The best part? It can be baked the day before, making it an excellent make-ahead recipe when you're entertaining or bringing a dish to share. And honestly, it tastes even better the next day!!
INGREDIENTS
Streusel Filling & Topping
Brown Sugar: 1 cup (220 g), packed
Cinnamon: 2 tsp
Pecans (Optional): ½–¾ cup chopped pecans
Tip: If using pecans, add them only to the middle layer.
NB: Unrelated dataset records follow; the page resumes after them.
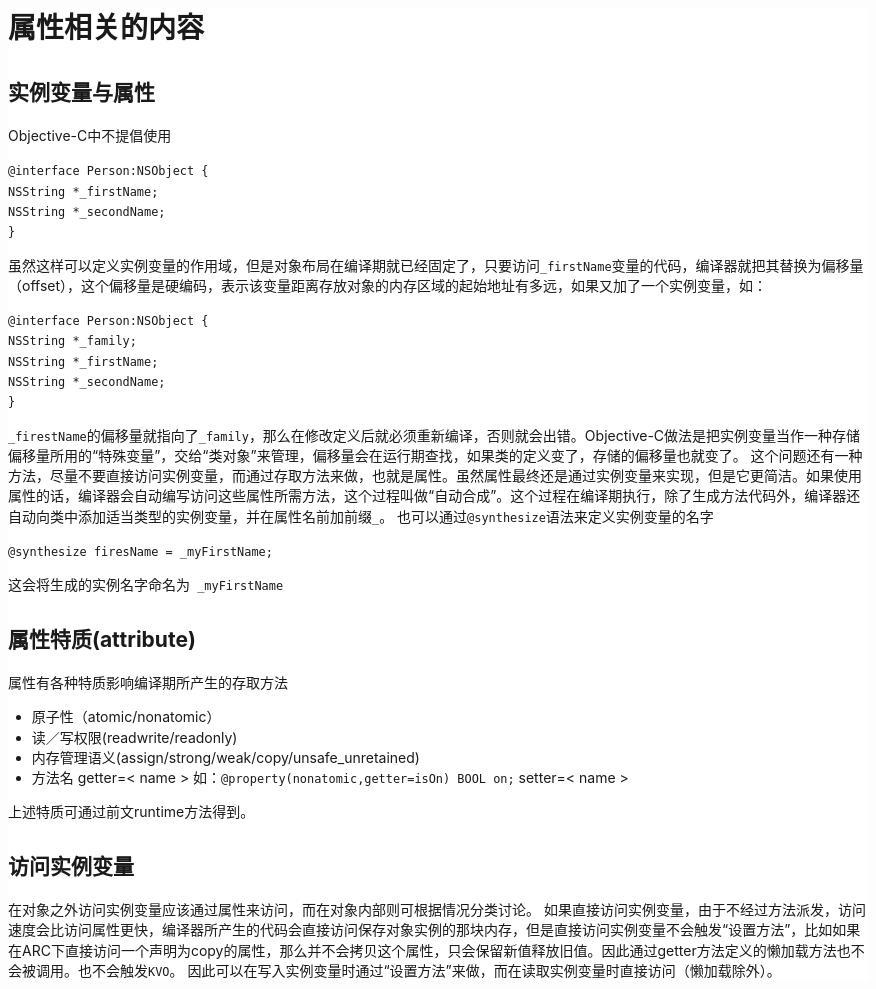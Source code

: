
 ```objc
```
# 属性相关的内容
## 实例变量与属性
Objective-C中不提倡使用
```objc
@interface Person:NSObject {
NSString *_firstName;
NSString *_secondName;
}
```
虽然这样可以定义实例变量的作用域，但是对象布局在编译期就已经固定了，只要访问``_firstName``变量的代码，编译器就把其替换为偏移量（offset），这个偏移量是硬编码，表示该变量距离存放对象的内存区域的起始地址有多远，如果又加了一个实例变量，如：
```objc
@interface Person:NSObject {
NSString *_family;
NSString *_firstName;
NSString *_secondName;
}
```
``_firestName``的偏移量就指向了``_family``，那么在修改定义后就必须重新编译，否则就会出错。Objective-C做法是把实例变量当作一种存储偏移量所用的“特殊变量”，交给“类对象”来管理，偏移量会在运行期查找，如果类的定义变了，存储的偏移量也就变了。
这个问题还有一种方法，尽量不要直接访问实例变量，而通过存取方法来做，也就是属性。虽然属性最终还是通过实例变量来实现，但是它更简洁。如果使用属性的话，编译器会自动编写访问这些属性所需方法，这个过程叫做“自动合成”。这个过程在编译期执行，除了生成方法代码外，编译器还自动向类中添加适当类型的实例变量，并在属性名前加前缀``_``。
也可以通过``@synthesize``语法来定义实例变量的名字
```objc
@synthesize firesName = _myFirstName;
```
这会将生成的实例名字命名为`` _myFirstName``
## 属性特质(attribute)
属性有各种特质影响编译期所产生的存取方法
* 原子性（atomic/nonatomic）
* 读／写权限(readwrite/readonly)
* 内存管理语义(assign/strong/weak/copy/unsafe_unretained)
* 方法名
getter=< name >   如：``@property(nonatomic,getter=isOn) BOOL on;``
setter=< name >

上述特质可通过前文runtime方法得到。
## 访问实例变量
在对象之外访问实例变量应该通过属性来访问，而在对象内部则可根据情况分类讨论。
如果直接访问实例变量，由于不经过方法派发，访问速度会比访问属性更快，编译器所产生的代码会直接访问保存对象实例的那块内存，但是直接访问实例变量不会触发“设置方法”，比如如果在ARC下直接访问一个声明为copy的属性，那么并不会拷贝这个属性，只会保留新值释放旧值。因此通过getter方法定义的懒加载方法也不会被调用。也不会触发``KVO``。
因此可以在写入实例变量时通过“设置方法”来做，而在读取实例变量时直接访问（懒加载除外）。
This prevents them from burning during baking.
Cake Batter
Dry Ingredients
All-Purpose Flour: 3 cups (360 g)
Baking Powder: 2 tsp
Baking Soda: 1 tsp
Salt: ½ tsp
Wet Ingredients
Unsalted Butter: 1 cup (227 g), softened
Granulated Sugar: 1½ cups (300 g)
Eggs: 3 large
Vanilla Extract: 2 tsp
Full-Fat Sour Cream: 2 cups (480 g)
Optional Vanilla Glaze
Powdered Sugar: 1 cup (120 g)
Milk: 1–2 Tbsp
Vanilla Extract: ½ tsp
INSTRUCTIONS
Preheat oven to 350°F.
Grease a 9x13-inch baking pan.
Make the Streusel
In a small bowl, combine:
Brown sugar
Cinnamon
Pecans (optional)
Mix well and set aside.
If using pecans, keep them separate until assembly.
Mix the Dry Ingredients
In a medium bowl, whisk together set aside.
Flour
Baking powder
Baking soda
Salt
Cream the Butter and Sugar
In a large mixing bowl or stand mixer with a paddle, beat for 3–4 minutes, until light and fluffy. (DO NOT SKIP THIS STEP)
Butter
Sugar
Add Eggs and Vanilla
Beat in:
Eggs, one at a time
Vanilla extract
Mix until fully incorporated.
Add Flour and Sour Cream
Add the flour mixture in three additions, alternating with the sour cream.
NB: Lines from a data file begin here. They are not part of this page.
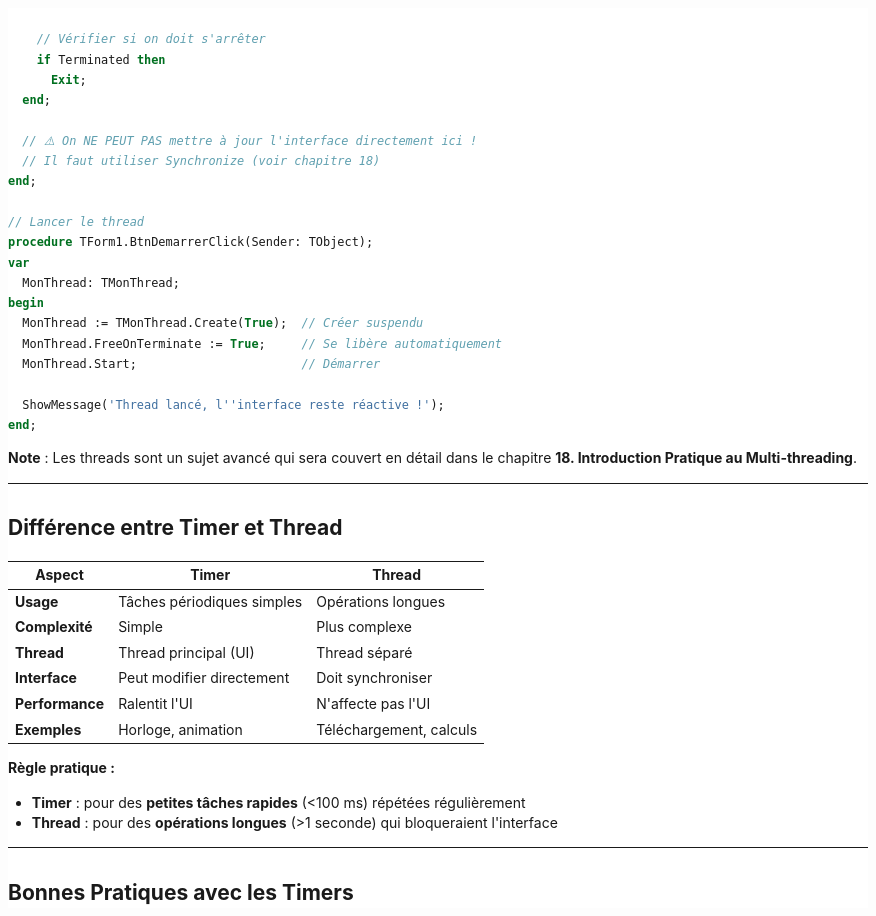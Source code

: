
 ```pascal

    // Vérifier si on doit s'arrêter
    if Terminated then
      Exit;
  end;

  // ⚠️ On NE PEUT PAS mettre à jour l'interface directement ici !
  // Il faut utiliser Synchronize (voir chapitre 18)
end;

// Lancer le thread
procedure TForm1.BtnDemarrerClick(Sender: TObject);
var
  MonThread: TMonThread;
begin
  MonThread := TMonThread.Create(True);  // Créer suspendu
  MonThread.FreeOnTerminate := True;     // Se libère automatiquement
  MonThread.Start;                       // Démarrer

  ShowMessage('Thread lancé, l''interface reste réactive !');
end;
```

**Note** : Les threads sont un sujet avancé qui sera couvert en détail dans le chapitre **18. Introduction Pratique au Multi-threading**.

---

## Différence entre Timer et Thread

| Aspect | Timer | Thread |
|--------|-------|--------|
| **Usage** | Tâches périodiques simples | Opérations longues |
| **Complexité** | Simple | Plus complexe |
| **Thread** | Thread principal (UI) | Thread séparé |
| **Interface** | Peut modifier directement | Doit synchroniser |
| **Performance** | Ralentit l'UI | N'affecte pas l'UI |
| **Exemples** | Horloge, animation | Téléchargement, calculs |

**Règle pratique :**
- **Timer** : pour des **petites tâches rapides** (<100 ms) répétées régulièrement
- **Thread** : pour des **opérations longues** (>1 seconde) qui bloqueraient l'interface

---

## Bonnes Pratiques avec les Timers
Mix only until just combined after each addition.
Do not overmix.
Assemble the Cake
Bottom Layer
Spread approximately half of the batter evenly into the prepared pan.
Middle Layer
Sprinkle over the batter:
Half of the cinnamon-sugar mixture
All of the chopped pecans (if using)
Top Layer
Drop the remaining batter by spoonfuls over the streusel layer. (I use an ice cream scoop!)
Gently spread until covered.
Top Streusel
Sprinkle the remaining cinnamon-sugar mixture evenly over the top.
Using the back of a spoon or your hand, lightly press the streusel into the batter. This helps the topping adhere during baking.
Bake
Bake at 350°F for 45–55 minutes. Begin checking at 45 minutes.
The cake is done when:
The center reaches 200–205°F; and/or
A toothpick inserted into the center comes out with moist crumbs but no wet batter
Optional Glaze
Allow the cake to cool completely.
Whisk together:
Powdered sugar
Milk
Vanilla extract
Drizzle over the cooled cake before serving.
Yields
1 (9x13-inch) cake
Approximately 15–20 servings
Tips
Bake It the Day Before
This coffee cake is excellent made ahead.
Allow it to cool completely in the pan, then cover tightly and leave at room temperature overnight. Add the glaze the next morning if desired.
Use Full-Fat Sour Cream
Full-fat sour cream creates the richest flavor and helps keep the cake exceptionally moist.